The heroine is Judy Hopps (voice of Ginnifer Goodwin), a young rabbit leaving “Bunnyburrow” — past the city limit sign with the population number clicking upward like a stock exchange board — for a big city police career. The Zootropolis cop chief, a sexist African buffalo (Idris Elba), consigns her to meter-maiding. Hang in, though. On the streets she meets a fox (Jason Bateman) who contrary to foxist stereotyping seems a nice fellow, until consistent with foxist stereotyping he proves a con artist. Blackmailed for his unpaid taxes, he’ll agree to help boost her promotion chances by co-solving a major crime.

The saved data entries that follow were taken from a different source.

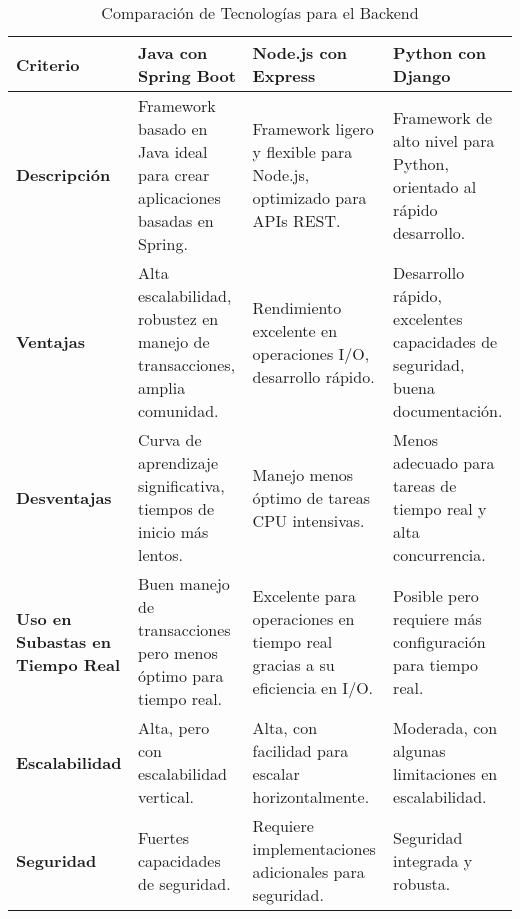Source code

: \begin{table}[ht]
\centering
\begin{tabular}{ 
   >{\raggedright\arraybackslash}p{3cm} 
   >{\raggedright\arraybackslash}p{3cm} 
   >{\raggedright\arraybackslash}p{3cm} 
   >{\raggedright\arraybackslash}p{3cm} }
\toprule
\textbf{Criterio} & \textbf{Java con Spring Boot} & \textbf{Node.js con Express} & \textbf{Python con Django} \\
\midrule
\textbf{Descripción} & Framework basado en Java ideal para crear aplicaciones basadas en Spring. & Framework ligero y flexible para Node.js, optimizado para APIs REST. & Framework de alto nivel para Python, orientado al rápido desarrollo. \\
\midrule
\textbf{Ventajas} & Alta escalabilidad, robustez en manejo de transacciones, amplia comunidad. & Rendimiento excelente en operaciones I/O, desarrollo rápido. & Desarrollo rápido, excelentes capacidades de seguridad, buena documentación. \\
\midrule
\textbf{Desventajas} & Curva de aprendizaje significativa, tiempos de inicio más lentos. & Manejo menos óptimo de tareas CPU intensivas. & Menos adecuado para tareas de tiempo real y alta concurrencia. \\
\midrule
\textbf{Uso en Subastas en Tiempo Real} & Buen manejo de transacciones pero menos óptimo para tiempo real. & Excelente para operaciones en tiempo real gracias a su eficiencia en I/O. & Posible pero requiere más configuración para tiempo real. \\
\midrule
\textbf{Escalabilidad} & Alta, pero con escalabilidad vertical. & Alta, con facilidad para escalar horizontalmente. & Moderada, con algunas limitaciones en escalabilidad. \\
\midrule
\textbf{Seguridad} & Fuertes capacidades de seguridad. & Requiere implementaciones adicionales para seguridad. & Seguridad integrada y robusta. \\
\bottomrule
\end{tabular}
\caption{Comparación de Tecnologías para el Backend}
\label{tabla:comparacion_backend}
\end{table}



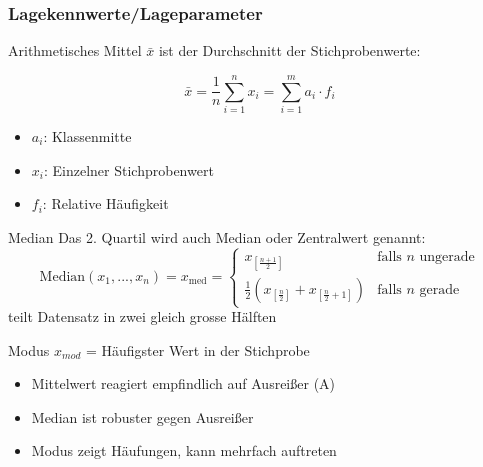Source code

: \raggedcolumns

\subsubsection{Lagekennwerte/Lageparameter}

\begin{concept}{Arithmetisches Mittel} $\bar{x}$ ist der Durchschnitt der Stichprobenwerte:

    \begin{minipage}{0.45\columnwidth}
        $$\bar{x} = \frac{1}{n}\sum_{i=1}^n x_i = \sum_{i=1}^m a_i \cdot f_i$$
    \end{minipage}
    \hspace{2mm}
    \begin{minipage}{0.5\columnwidth}
        \vspace{1mm}
        \begin{itemize}
            \item $a_i$: Klassenmitte
            \item $x_i$: Einzelner Stichprobenwert
            \item $f_i$: Relative Häufigkeit
        \end{itemize}
    \end{minipage}
\end{concept}

\begin{concept}{Median} Das 2. Quartil wird auch Median oder Zentralwert genannt:
    $$\text{Median}(x_1,...,x_n) = x_{\text{med}} = \begin{cases}
    x_{[\frac{n+1}{2}]} & \text{falls } n \text{ ungerade}\\
    \frac{1}{2}(x_{[\frac{n}{2}]} + x_{[\frac{n}{2}+1]}) & \text{falls } n \text{ gerade}
    \end{cases}$$
    teilt Datensatz in zwei gleich grosse Hälften
\end{concept}

\begin{concept}{Modus}
    $x_{mod}$ = Häufigster Wert in der Stichprobe
\end{concept}

\begin{remark}
\begin{itemize}
    \item Mittelwert reagiert empfindlich auf Ausreißer (A)
    \item Median ist robuster gegen Ausreißer
    \item Modus zeigt Häufungen, kann mehrfach auftreten
\end{itemize}
\end{remark}



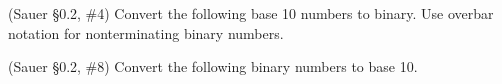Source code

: \documentclass[12pt,fleqn]{exam}
\begin{document}
\begin{questions}

\question (Sauer \S0.2, \#4) Convert the following base 10 numbers to binary. Use overbar notation for nonterminating binary numbers.

\question (Sauer \S0.2, \#8) Convert the following binary numbers to base 10.


\end{questions}
\end{document}

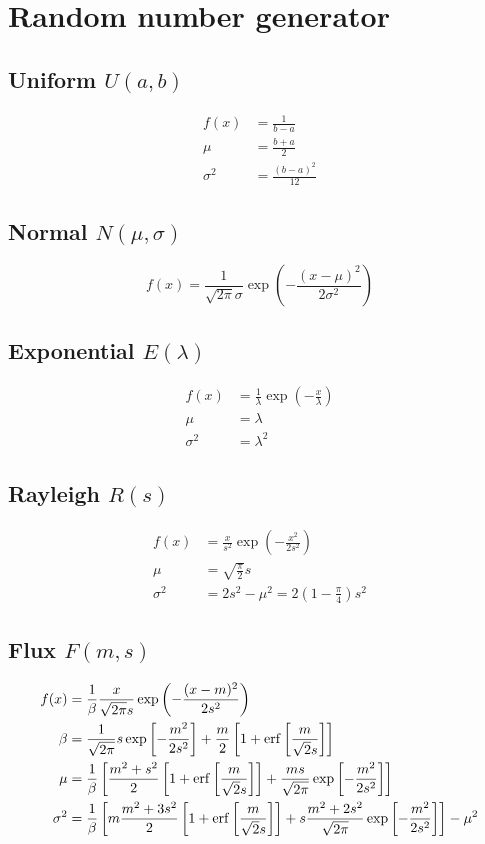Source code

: \documentclass[10pt,a4paper]{article}
\begin{document}
\section{Random number generator}

\subsection{Uniform $U(a,b)$}
\begin{align}
f(x)&=\frac{1}{b-a}\\
\mu&=\frac{b+a}{2}\\
\sigma^2&=\frac{(b-a)^2}{12}
\end{align}

\subsection{Normal $N(\mu,\sigma)$}
\begin{equation}
f(x)=\frac{1}{\sqrt{2\pi}\sigma}\exp\left(-\frac{(x-\mu)^2}{2\sigma^2}\right)
\end{equation}

\subsection{Exponential $E(\lambda)$}
\begin{align}
f(x)&=\frac{1}{\lambda}\exp\left(-\frac{x}{\lambda}\right)\\
\mu&=\lambda\\
\sigma^2&=\lambda^2
\end{align}

\subsection{Rayleigh $R(s)$}
\begin{align}
f(x)&=\frac{x}{s^2}\exp\left(-\frac{x^2}{2s^2}\right)\\
\mu&=\sqrt{\frac{\pi}{2}}s\\
\sigma^2&=2s^2-\mu^2=2\left(1-\frac{\pi}{4}\right)s^2
\end{align}

\subsection{Flux $F(m,s)$}
\begin{align}
f(x)&=\frac{1}{\beta}\frac{x}{\sqrt{2\pi}s}
\exp\left(-\frac{(x-m)^2}{2s^2}\right)\\
\beta&=\frac{1}{\sqrt{2\pi}}s\exp\left[-\frac{m^2}{2s^2}\right]+
\frac{m}{2}\left[1+\erf\left[\frac{m}{\sqrt{2}s}\right]\right]\\
\mu&=\frac{1}{\beta}\left[\frac{m^2+s^2}{2}\left[1+
\erf\left[\frac{m}{\sqrt{2}s}\right]\right]+
\frac{ms}{\sqrt{2\pi}}\exp\left[-\frac{m^2}{2s^2}\right]\right]\\
\sigma^2&=\frac{1}{\beta}\left[m\frac{m^2+3s^2}{2}
\left[1+\erf\left[\frac{m}{\sqrt{2}s}\right]\right]+
s\frac{m^2+2s^2}{\sqrt{2\pi}}\exp\left[-\frac{m^2}{2s^2}\right]\right]-\mu^2
\end{align}
\end{document}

Byron Howard (Tangled) and Rich Moore (Wreck-It Ralph) directed and co-story-wrote. Never mind — in fact rejoice — that the crime is so complex it makes Inherent Vice seem like noughts and crosses: a richly plotted, Pynchon-plus conspiracy intrigue involving vanished predator beasts, takeover schemes, an Arctic shrew with a Don Corleone complex (“You come to me on the day of my daughter’s wedding”) and the hysterically sweet and vulnerable — or is she? — deputy Mayor Mrs Bellwether, a sheep (Jenny Slate).
I can’t say more or I’ll be in spoiler land. Just relish the zingy jokes and in-jokes; a slow-burn dialogue scene with sloths that’s an instant classic; the elastic character animation; and the pacy, racy disrespect for PC of all hues and flavours. As eagerly as the film sets before us, in early scenes, its presentation table of “tsk-tsk” righteousness about the stereotyping of beasts and beings, it then laughingly and ravenously wolfs it down — if you’ll allow me a verb that might prejudice your attitude to lupines.